Abstract
Pacific BioScience (PacBio) circular consensus sequencing (CCS) generates long (10-25 kb), accurate “HiFi” reads by combining serial observations of a DNA molecule into a consensus sequence. The standard approach to consensus generation uses a hidden Markov model (pbccs). Here, we introduce DeepConsensus, which uses a unique alignment-based loss to train a gap-aware transformer-encoder (GATE) for sequence correction.
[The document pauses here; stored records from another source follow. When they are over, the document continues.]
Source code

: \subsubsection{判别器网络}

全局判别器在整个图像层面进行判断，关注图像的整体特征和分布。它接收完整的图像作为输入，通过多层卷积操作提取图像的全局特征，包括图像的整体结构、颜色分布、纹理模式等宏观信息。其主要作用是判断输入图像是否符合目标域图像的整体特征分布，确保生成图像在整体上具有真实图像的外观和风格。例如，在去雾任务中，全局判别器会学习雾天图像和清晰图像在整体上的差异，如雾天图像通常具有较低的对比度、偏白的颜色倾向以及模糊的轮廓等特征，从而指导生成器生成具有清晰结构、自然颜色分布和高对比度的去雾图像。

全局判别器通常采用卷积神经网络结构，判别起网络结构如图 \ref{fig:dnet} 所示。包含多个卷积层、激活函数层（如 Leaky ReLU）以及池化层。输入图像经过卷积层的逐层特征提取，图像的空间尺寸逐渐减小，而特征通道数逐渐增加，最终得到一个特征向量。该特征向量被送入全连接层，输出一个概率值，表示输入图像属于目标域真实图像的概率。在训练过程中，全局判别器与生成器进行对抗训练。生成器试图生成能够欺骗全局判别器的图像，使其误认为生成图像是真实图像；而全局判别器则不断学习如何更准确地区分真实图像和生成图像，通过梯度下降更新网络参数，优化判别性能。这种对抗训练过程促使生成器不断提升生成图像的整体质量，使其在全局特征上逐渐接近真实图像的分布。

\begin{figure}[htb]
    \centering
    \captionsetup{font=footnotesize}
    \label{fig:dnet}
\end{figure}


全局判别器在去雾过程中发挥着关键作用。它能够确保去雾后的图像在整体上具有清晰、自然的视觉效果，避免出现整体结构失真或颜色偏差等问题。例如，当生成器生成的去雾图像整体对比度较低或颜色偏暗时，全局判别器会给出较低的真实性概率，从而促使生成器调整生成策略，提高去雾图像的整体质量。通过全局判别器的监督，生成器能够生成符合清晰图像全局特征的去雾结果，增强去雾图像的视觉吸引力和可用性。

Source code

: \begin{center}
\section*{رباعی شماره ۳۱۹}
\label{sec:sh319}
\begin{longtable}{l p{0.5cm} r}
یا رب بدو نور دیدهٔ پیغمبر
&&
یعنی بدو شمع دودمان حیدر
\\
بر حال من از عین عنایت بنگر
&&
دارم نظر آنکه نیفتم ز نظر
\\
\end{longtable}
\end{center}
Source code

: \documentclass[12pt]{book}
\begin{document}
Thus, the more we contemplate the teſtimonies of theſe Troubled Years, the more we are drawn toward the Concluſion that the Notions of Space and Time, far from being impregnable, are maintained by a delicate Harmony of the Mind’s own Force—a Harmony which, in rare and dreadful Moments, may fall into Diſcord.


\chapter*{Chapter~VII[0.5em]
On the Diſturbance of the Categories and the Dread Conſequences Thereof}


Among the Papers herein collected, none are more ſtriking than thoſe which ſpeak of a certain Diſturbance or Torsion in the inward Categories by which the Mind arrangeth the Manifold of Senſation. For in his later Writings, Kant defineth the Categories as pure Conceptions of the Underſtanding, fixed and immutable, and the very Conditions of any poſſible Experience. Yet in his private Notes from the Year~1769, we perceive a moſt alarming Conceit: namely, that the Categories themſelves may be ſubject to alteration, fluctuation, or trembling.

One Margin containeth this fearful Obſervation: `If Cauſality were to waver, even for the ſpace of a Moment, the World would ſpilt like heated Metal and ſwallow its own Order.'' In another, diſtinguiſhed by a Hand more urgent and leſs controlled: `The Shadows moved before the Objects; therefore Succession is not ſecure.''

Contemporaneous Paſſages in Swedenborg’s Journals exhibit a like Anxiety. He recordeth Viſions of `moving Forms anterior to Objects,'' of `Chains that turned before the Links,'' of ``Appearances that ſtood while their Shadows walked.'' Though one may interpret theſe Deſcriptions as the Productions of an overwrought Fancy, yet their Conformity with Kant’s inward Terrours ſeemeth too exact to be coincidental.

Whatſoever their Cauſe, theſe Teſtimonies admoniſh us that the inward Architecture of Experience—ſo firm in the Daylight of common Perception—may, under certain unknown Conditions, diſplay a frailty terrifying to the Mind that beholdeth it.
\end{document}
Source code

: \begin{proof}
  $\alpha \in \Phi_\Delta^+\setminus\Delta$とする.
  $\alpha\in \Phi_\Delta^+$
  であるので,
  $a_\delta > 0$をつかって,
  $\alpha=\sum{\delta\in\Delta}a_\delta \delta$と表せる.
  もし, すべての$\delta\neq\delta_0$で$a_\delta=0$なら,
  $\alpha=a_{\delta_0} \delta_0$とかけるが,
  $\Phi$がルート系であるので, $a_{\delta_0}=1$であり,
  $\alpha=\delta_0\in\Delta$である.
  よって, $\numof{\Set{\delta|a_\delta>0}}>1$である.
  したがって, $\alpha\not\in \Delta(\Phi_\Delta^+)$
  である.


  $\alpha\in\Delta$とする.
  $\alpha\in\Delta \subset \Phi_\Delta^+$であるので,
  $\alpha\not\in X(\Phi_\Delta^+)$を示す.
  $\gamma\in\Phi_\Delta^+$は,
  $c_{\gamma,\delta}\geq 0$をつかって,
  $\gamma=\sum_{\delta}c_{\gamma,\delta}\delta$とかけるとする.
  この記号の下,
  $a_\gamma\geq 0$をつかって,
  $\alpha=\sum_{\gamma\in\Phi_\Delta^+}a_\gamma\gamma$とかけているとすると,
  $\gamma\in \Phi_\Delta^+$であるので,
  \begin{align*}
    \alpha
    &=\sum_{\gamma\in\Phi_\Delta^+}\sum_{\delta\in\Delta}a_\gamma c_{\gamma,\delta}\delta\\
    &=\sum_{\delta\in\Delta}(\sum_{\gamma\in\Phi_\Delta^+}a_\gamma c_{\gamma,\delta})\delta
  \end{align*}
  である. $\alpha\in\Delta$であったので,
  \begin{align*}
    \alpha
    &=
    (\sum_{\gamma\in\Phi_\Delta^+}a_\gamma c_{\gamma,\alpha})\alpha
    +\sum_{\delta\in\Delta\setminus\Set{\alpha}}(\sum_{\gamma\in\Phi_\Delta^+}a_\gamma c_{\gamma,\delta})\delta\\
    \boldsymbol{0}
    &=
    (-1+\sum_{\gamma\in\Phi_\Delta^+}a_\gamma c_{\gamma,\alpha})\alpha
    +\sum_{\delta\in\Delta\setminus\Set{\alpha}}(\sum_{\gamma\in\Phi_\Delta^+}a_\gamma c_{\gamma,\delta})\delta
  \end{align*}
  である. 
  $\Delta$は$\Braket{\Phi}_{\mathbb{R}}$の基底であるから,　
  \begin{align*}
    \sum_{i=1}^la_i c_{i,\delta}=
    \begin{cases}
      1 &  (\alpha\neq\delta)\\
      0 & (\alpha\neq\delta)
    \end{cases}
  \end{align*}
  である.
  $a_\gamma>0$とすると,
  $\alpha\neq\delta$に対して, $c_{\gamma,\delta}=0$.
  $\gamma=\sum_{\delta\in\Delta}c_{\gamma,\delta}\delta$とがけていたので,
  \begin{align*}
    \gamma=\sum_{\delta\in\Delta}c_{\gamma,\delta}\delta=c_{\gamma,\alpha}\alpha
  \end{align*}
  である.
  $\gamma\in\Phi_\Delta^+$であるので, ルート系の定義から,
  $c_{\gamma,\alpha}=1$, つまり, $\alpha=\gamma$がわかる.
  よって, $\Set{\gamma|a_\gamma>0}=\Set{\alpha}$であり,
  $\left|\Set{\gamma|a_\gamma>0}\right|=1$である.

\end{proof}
Compared to pbccs, DeepConsensus reduces read errors in the same dataset by 42%. This increases the yield of PacBio HiFi reads at Q20 by 9%, at Q30 by 27%, and at Q40 by 90%. With two SMRT Cells of HG003, reads from DeepConsensus improve hifiasm assembly contiguity (NG50 4.9Mb to 17.2Mb), increase gene completeness (94% to 97%), reduce false gene duplication rate (1.1% to 0.5%), improve assembly base accuracy (Q43 to Q45), and also reduce variant calling errors by 24%.
Competing Interest Statement
GB, DEC, KS, TY, FLL, QB, MN, HY, AK, WA, JPV, AV, CYM, PCC, and AC are employees of Google LLC and own Alphabet stock as part of the standard compensation package. AMW, AT, and WJR are full-time employees and shareholders of Pacific Biosciences. This study was funded by Google LLC.